The most successful businesses comprehend that purpose of their existence is to create value for clients, employees, and investors, and all the stake holders. Therefore, maintainable value cannot be shaped for one group unless it is created for all of them. The first focus is to create value for the customer, and this is achieved when the employee aim aligns with the organizational aim of growth, quality management and cost effectiveness. The alignment of individual and organizational goal requires the effective role of human recourse department so that the right people are attracted, selected, developed, trained and rewarded. This right team also helps in attracting the investors that believe the employees will put all the efforts in maximizing the worth of their investment. Wal-Mart and Toyota also focus on hiring and selection of its employees so that it helps in achieving quality and value creation.
MEASUREMENT GUIDELINES
Toyota uses the Six Sigma as a quality measurement and control tool to measure its strategic effectiveness.

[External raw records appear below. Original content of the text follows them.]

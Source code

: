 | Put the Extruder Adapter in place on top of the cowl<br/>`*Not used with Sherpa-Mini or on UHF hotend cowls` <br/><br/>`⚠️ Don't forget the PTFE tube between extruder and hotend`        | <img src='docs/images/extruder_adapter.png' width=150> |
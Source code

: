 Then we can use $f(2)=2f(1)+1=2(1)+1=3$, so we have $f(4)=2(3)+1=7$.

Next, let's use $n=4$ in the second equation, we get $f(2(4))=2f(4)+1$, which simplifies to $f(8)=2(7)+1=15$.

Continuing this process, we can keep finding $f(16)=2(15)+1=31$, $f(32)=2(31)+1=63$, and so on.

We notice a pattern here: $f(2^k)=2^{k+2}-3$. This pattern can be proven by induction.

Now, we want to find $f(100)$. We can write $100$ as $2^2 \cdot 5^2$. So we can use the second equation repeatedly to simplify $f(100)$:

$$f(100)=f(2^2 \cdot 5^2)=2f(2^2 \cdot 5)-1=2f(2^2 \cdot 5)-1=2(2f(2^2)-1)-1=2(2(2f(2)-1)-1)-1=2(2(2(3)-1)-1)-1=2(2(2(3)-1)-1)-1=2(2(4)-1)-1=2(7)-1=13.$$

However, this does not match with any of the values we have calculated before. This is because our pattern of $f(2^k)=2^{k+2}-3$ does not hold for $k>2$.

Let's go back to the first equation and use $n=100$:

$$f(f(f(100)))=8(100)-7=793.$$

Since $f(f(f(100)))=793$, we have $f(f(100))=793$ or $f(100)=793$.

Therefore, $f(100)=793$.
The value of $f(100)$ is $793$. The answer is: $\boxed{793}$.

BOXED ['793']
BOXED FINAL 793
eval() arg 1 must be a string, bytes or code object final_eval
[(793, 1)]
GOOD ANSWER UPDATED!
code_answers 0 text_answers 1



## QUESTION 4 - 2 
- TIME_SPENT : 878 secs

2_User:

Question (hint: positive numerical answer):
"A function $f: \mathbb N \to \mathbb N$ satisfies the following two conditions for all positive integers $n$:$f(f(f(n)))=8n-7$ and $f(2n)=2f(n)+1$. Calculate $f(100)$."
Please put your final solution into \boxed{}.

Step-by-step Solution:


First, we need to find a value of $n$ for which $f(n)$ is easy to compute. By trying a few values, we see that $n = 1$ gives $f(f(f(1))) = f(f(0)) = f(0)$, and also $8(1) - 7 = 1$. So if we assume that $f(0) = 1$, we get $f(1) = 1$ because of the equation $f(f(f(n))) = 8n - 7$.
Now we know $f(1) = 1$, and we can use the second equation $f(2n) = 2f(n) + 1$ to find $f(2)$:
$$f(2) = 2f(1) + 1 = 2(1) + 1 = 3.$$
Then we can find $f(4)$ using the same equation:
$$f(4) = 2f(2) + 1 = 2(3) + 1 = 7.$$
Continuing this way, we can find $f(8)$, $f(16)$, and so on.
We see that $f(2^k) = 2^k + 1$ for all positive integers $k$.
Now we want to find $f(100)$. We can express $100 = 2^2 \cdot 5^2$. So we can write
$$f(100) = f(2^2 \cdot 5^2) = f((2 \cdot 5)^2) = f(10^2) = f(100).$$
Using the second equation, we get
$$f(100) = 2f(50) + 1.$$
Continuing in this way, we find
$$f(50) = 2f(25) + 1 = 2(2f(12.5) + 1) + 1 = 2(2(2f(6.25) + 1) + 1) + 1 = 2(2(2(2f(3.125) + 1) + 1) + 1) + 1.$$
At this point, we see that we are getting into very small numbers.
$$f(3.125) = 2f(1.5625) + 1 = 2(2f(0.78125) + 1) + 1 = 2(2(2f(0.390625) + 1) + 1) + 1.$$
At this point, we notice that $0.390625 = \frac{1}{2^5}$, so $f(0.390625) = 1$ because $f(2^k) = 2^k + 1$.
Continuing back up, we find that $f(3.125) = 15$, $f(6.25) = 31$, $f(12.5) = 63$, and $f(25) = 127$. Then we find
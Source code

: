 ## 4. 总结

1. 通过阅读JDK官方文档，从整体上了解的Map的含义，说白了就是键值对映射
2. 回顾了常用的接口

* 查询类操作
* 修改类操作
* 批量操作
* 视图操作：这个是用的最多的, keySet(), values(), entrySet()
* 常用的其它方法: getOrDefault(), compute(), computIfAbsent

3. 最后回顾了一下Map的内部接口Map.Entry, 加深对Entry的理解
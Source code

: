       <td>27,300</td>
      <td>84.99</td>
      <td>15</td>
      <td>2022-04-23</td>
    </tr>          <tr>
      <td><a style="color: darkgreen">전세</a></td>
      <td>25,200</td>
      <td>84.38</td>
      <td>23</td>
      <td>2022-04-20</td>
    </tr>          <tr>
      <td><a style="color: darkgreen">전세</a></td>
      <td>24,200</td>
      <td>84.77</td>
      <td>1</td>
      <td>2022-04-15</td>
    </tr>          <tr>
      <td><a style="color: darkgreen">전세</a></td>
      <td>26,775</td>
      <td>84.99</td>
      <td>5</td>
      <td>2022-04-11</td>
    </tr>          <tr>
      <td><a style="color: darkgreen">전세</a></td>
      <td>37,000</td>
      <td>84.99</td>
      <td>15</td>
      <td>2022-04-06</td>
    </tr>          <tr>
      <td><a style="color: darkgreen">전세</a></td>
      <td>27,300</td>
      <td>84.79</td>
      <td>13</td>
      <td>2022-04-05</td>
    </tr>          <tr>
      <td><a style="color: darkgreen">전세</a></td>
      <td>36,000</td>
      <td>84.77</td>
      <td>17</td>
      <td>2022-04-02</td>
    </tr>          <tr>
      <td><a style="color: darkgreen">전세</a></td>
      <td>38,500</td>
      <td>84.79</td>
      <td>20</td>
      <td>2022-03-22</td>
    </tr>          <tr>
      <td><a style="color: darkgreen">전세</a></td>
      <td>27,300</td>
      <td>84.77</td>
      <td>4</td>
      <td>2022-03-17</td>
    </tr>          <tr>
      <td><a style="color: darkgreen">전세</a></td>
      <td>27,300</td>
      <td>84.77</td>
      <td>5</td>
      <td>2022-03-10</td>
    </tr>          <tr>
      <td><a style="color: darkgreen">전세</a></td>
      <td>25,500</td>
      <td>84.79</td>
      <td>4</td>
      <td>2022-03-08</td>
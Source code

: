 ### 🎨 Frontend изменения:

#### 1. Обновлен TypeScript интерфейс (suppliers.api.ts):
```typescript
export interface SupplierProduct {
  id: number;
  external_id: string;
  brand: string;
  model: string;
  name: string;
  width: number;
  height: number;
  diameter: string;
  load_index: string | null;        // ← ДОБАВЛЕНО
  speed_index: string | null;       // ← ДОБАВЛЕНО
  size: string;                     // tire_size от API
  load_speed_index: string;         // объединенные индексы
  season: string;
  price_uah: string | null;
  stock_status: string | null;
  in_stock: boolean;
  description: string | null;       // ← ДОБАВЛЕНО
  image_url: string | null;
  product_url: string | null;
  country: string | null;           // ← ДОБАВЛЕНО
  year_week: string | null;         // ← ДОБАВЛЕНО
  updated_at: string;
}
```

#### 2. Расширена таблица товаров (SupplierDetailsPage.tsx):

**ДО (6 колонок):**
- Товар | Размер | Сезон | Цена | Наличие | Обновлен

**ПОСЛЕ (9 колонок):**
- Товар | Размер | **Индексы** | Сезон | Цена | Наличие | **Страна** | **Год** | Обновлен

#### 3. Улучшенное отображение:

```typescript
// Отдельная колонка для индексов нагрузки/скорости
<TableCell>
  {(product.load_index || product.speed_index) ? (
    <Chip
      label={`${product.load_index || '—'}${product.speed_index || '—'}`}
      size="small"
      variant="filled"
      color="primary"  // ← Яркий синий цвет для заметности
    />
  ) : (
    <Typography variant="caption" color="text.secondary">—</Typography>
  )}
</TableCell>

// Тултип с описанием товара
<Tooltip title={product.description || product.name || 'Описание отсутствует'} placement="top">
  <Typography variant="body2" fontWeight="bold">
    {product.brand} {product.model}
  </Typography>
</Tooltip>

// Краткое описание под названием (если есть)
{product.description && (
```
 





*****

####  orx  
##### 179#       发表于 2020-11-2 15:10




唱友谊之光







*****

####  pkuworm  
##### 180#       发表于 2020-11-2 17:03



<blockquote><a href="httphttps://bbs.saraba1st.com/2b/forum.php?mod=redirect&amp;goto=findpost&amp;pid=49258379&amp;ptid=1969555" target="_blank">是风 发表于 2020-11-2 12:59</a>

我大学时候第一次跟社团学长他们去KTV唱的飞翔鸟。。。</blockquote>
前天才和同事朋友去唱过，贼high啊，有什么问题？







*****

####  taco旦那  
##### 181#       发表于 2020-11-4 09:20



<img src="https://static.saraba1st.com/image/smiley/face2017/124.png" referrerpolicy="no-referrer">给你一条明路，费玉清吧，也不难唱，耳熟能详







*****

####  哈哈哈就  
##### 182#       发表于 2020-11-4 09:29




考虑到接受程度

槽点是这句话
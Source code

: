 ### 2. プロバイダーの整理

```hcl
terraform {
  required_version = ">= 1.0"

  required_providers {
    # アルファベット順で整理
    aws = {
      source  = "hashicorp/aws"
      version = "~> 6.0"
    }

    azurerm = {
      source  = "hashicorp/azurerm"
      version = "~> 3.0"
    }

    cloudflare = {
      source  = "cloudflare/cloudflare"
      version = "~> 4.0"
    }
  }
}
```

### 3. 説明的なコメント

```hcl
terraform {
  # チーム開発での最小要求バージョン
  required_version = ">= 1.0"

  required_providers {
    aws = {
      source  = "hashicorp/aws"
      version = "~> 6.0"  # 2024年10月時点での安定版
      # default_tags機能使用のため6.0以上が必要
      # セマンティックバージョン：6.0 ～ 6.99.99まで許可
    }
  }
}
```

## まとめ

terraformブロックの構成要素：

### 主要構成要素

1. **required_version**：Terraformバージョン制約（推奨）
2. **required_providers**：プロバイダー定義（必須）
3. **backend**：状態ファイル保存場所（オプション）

The Six Sigma tool is used to measure defects per million of the output and the company tries to increase the quality while increasing the level of Six Sigma. This technique helps Toyota to continuously improve its business processes. Further, this methodology has been quite successful in measuring the quality level of the manufactured products.
As Wal-Mart depends mainly on the support of its suppliers it has developed a scorecard for their suppliers, which helps to evaluate them on the basis of innovation, environmental standards, energy efficiencies and use of material. This packaging scorecard helps Wal-Mart to run its business operations more efficiently. Wal-Mart has also formed a Strategic Planning and Finance committee to assess the formulated strategies and evaluate whether they are meeting company’s strategic objectives or not. Methods like financial ratios, balanced score card and other statistical techniques are used for this task.